1

Let's say I have a string:
cat_dog_ !mouse= <name="Jake_Russell!"> gog+cat

I want to match specific symbols _!=+, but not in <name="Jake_Russell!"> that part of this regex <name=\".+\">. So result should be __!=+

I've tried lookAhead:
(?!<name=\".+\">)([_!=+])
but as a result, it matches symbols in <name="Jack_Russell!"> too.

Iga
  • 85
  • 5
  • Is another way of expressing the requirement *match a list of special characters, except when they are between quotes*? – Bohemian Apr 02 '23 at 03:09
  • @Bohemian the requirement is to match a list of special characters.
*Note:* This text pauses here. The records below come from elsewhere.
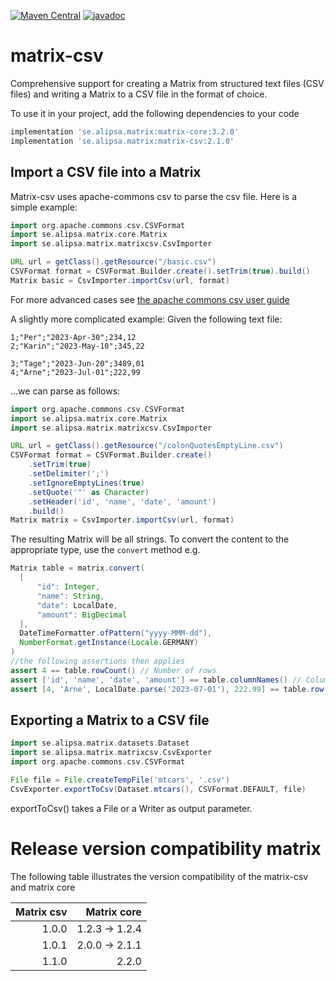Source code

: [![Maven Central](https://maven-badges.herokuapp.com/maven-central/se.alipsa.matrix/matrix-csv/badge.svg)](https://maven-badges.herokuapp.com/maven-central/se.alipsa.matrix/matrix-csv)
[![javadoc](https://javadoc.io/badge2/se.alipsa.matrix/matrix-csv/javadoc.svg)](https://javadoc.io/doc/se.alipsa.matrix/matrix-csv)
# matrix-csv
Comprehensive support for creating a Matrix from structured text files (CSV files) and writing a Matrix to
a CSV file in the format of choice.

To use it in your project, add the following dependencies to your code
```groovy
implementation 'se.alipsa.matrix:matrix-core:3.2.0'
implementation 'se.alipsa.matrix:matrix-csv:2.1.0' 
```

## Import a CSV file into a Matrix
Matrix-csv uses apache-commons csv to parse the csv file. Here is a simple example:

```groovy
import org.apache.commons.csv.CSVFormat
import se.alipsa.matrix.core.Matrix
import se.alipsa.matrix.matrixcsv.CsvImporter

URL url = getClass().getResource("/basic.csv")
CSVFormat format = CSVFormat.Builder.create().setTrim(true).build()
Matrix basic = CsvImporter.importCsv(url, format)
```

For more advanced cases see [the apache commons csv user guide](https://commons.apache.org/proper/commons-csv/user-guide.html)

A slightly more complicated example:
Given the following text file:
```
1;"Per";"2023-Apr-30";234,12
2;"Karin";"2023-May-10";345,22

3;"Tage";"2023-Jun-20";3489,01
4;"Arne";"2023-Jul-01";222,99
```

...we can parse as follows:
```groovy
import org.apache.commons.csv.CSVFormat
import se.alipsa.matrix.core.Matrix
import se.alipsa.matrix.matrixcsv.CsvImporter

URL url = getClass().getResource("/colonQuotesEmptyLine.csv")
CSVFormat format = CSVFormat.Builder.create()
    .setTrim(true)
    .setDelimiter(';')
    .setIgnoreEmptyLines(true)
    .setQuote('"' as Character)
    .setHeader('id', 'name', 'date', 'amount')
    .build()
Matrix matrix = CsvImporter.importCsv(url, format)
```

The resulting Matrix will be all strings. To convert the content to the appropriate type, use the `convert` method e.g.
```groovy
Matrix table = matrix.convert(
  [
      "id": Integer, 
      "name": String, 
      "date": LocalDate, 
      "amount": BigDecimal
  ],
  DateTimeFormatter.ofPattern("yyyy-MMM-dd"),
  NumberFormat.getInstance(Locale.GERMANY)
)
//the following assertions then applies
assert 4 == table.rowCount() // Number of rows
assert ['id', 'name', 'date', 'amount'] == table.columnNames() // Column names
assert [4, 'Arne', LocalDate.parse('2023-07-01'), 222.99] == table.row(3) // last row
```

## Exporting a Matrix to a CSV file

```groovy
import se.alipsa.matrix.datasets.Dataset
import se.alipsa.matrix.matrixcsv.CsvExporter
import org.apache.commons.csv.CSVFormat

File file = File.createTempFile('mtcars', '.csv')
CsvExporter.exportToCsv(Dataset.mtcars(), CSVFormat.DEFAULT, file)
```
exportToCsv() takes a File or a Writer as output parameter.


# Release version compatibility matrix
The following table illustrates the version compatibility of the matrix-csv and matrix core

| Matrix csv |    Matrix core | 
|-----------:|---------------:|
|      1.0.0 | 1.2.3 -> 1.2.4 |
|      1.0.1 | 2.0.0 -> 2.1.1 |
|      1.1.0 |          2.2.0 |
But everywhere except this specific pattern expression: . Not just between quotes. Symbol `=` in ` – Iga Apr 02 '23 at 03:33
  • 1
    Unrelated: The dog breed is [Jack Russel](https://en.wikipedia.org/wiki/Jack_Russell_Terrier), not Jake Russel – Bohemian Apr 02 '23 at 03:46
  • I don't think you can do it because you'd need a variable length look behind, which are not supported. Would not matching within quotes and not matching after ` – Bohemian Apr 02 '23 at 04:04
  • 1
    @Bohemian, related to unrelated: as shown at your link, the dog breed is Jack Russell Terrier. Note two "l"'s in "Russell" ¯\\_(ツ)_/¯ (great dogs). – Cary Swoveland Apr 02 '23 at 21:57

3 Answers3

3

I think you could try capturing groups, capture part <name=\".+\"> into 1 ignored group, and another group for matched specific symbols.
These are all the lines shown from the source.